MATTEO BRIGHENTI | 61 repliche di spettacoli di teatro d’innovazione e danza contemporanea, 50 compagnie coinvolte, 21 fra prime e anteprime nazionali, oltre 150 artisti in scena. Poi incontri, collaborazioni, mostre e altre attività legate alle arti visive. Dal 15 al 23 luglio Sansepolcro, in provincia di Arezzo, schiude le sue mura alla quattordicesima edizione di Kilowatt Festival – L’energia della scena contemporanea. “Senza energia c’è stasi, e mancano sia il movimento – afferma il direttore artistico Luca Ricci – che il mutamento. Io sono curioso di ogni modifica dello status quo, il cambiamento mi stimola, mi tiene vivo, mi incuriosisce”. Tre le linee guida di Ricci per questa edizione 2016 intitolata “È tempo di risplendere”, da un verso di Amelia Rosselli: dare importanza a chi parla bene, a chi scrive e pensa bene. Ed è da qui che cominciamo la nostra conversazione, dal programma, il cuore di ogni Festival, per seguirne la linfa creativa e progettuale fino a ciò che rende unico Kilowatt, i Visionari, i cittadini-spettatori di Sansepolcro che selezionano alcuni spettacoli (per cui il festival ha vinto il Premio Ubu), e il progetto europeo per approfondire il rapporto tra spettatori attivi e artisti, Be SpectACTive!, di cui sono capofila il Comune di Sansepolcro e CapoTrave/Kilowatt, con un partenariato con 12 istituzioni fra teatri, festival e università in rappresentanza di 9 nazioni coinvolte.
Le sue tre linee guida come si sono esplicate nella composizione del programma?
“Il 15 luglio apriamo il Festival con gli spettacoli di Mariangela Gualtieri e di Piergiorgio Odifreddi: mi piace pensare che siano loro due la madrina e il padrino di questa edizione, simboleggiando entrambi il parlare, lo scrivere e il pensare bene. E mi piace accostarli nella loro totale differenza, tanto lei è interiore, sensibile, empatica, tanto lui è divulgativo, logico, razionale. La voce di Mariangela aprirà poi ogni successiva serata con 5 minuti di diffusione sonora di poesia nella piazza principale di Sansepolcro: ci auguriamo che questo sia una sorta di rito propiziatorio, ogni sera nutrito di differenti parole, ma uguale nella capacità di creare una sorta di pulizia del pensiero, per disporsi alla bellezza”.
In cosa si assomiglia e in cosa si differenzia Kilowatt 2016 rispetto alle precedenti edizioni?

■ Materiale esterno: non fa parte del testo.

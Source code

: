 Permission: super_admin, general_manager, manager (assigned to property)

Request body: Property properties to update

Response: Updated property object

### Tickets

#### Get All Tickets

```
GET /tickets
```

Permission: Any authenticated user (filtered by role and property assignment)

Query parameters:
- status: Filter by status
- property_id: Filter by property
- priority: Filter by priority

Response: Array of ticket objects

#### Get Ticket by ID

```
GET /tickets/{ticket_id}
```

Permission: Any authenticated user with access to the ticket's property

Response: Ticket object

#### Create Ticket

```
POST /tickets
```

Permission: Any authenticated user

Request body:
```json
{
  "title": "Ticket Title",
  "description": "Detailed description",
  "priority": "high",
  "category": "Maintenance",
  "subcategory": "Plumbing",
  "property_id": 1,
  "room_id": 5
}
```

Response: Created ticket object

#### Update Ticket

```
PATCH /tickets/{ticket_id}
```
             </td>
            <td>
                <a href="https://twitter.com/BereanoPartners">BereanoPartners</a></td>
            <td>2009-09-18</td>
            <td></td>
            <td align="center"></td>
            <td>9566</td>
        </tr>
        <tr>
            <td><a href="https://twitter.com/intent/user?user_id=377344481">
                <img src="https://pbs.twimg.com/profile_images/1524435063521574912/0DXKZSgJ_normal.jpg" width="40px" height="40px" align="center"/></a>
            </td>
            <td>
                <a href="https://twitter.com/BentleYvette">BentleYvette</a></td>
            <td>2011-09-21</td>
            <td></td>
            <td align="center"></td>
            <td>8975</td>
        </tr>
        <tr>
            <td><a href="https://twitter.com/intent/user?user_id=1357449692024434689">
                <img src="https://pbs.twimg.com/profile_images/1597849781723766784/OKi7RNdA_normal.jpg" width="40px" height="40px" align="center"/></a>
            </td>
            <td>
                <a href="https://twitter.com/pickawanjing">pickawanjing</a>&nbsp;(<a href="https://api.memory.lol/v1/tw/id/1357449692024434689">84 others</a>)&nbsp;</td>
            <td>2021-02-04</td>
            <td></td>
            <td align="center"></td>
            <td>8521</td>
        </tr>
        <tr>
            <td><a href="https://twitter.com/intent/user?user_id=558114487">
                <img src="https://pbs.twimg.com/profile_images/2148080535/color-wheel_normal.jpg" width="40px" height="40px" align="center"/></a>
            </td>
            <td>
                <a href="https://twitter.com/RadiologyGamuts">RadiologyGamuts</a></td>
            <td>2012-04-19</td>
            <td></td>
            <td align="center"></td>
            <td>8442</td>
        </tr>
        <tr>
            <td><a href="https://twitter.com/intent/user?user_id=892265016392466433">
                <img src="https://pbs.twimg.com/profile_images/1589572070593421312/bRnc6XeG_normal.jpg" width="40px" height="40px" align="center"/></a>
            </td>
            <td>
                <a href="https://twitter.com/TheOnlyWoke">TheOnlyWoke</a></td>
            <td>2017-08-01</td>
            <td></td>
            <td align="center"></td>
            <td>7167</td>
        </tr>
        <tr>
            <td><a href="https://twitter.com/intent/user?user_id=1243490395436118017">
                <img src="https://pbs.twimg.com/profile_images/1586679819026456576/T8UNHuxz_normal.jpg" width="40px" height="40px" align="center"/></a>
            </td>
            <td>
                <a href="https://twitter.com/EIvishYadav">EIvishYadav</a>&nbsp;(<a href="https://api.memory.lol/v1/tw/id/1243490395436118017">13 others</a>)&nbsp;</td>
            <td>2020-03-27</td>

“Questa è la quattordicesima volta che allestiamo la nostra festa: io vedo una coerenza nel percorso che abbiamo tracciato e poi vedo anche un tentativo costante di accompagnare il cambiamento del teatro e del mondo. L’Italia e l’Europa del 2016 sono diverse da quelle del 2003 (anno della nostra prima edizione): negli spettacoli che scegliamo, negli incontri che li accompagnano, cerchiamo di raccontare questo Paese e questo continente cha adesso hanno meno fiducia e meno incanto di allora. Il che non significa che l’arte debba limitarsi a fotografare lo stato delle cose, tant’è che noi chiamiamo questa edizione del festival “È tempo di risplendere”, come un’esortazione a reagire allo scoramento del nostro tempo”.
“È tempo di risplendere”, ha specificato, per “risalire dal fondo in cui ci sentiamo precipitati”. Cosa c’è su questo fondo?
“Personalmente non penso che il nostro tempo tocchi un fondo più profondo di altri tempi: è un tempo di luci e ombre, come l’immagine del grande fotografo Mario Giacomelli che abbiamo avuto in esclusiva per questa edizione di Kilowatt. Certo, tra le persone, c’è la percezione che le ombre superino le luci, e anche delle percezioni dobbiamo farci carico”.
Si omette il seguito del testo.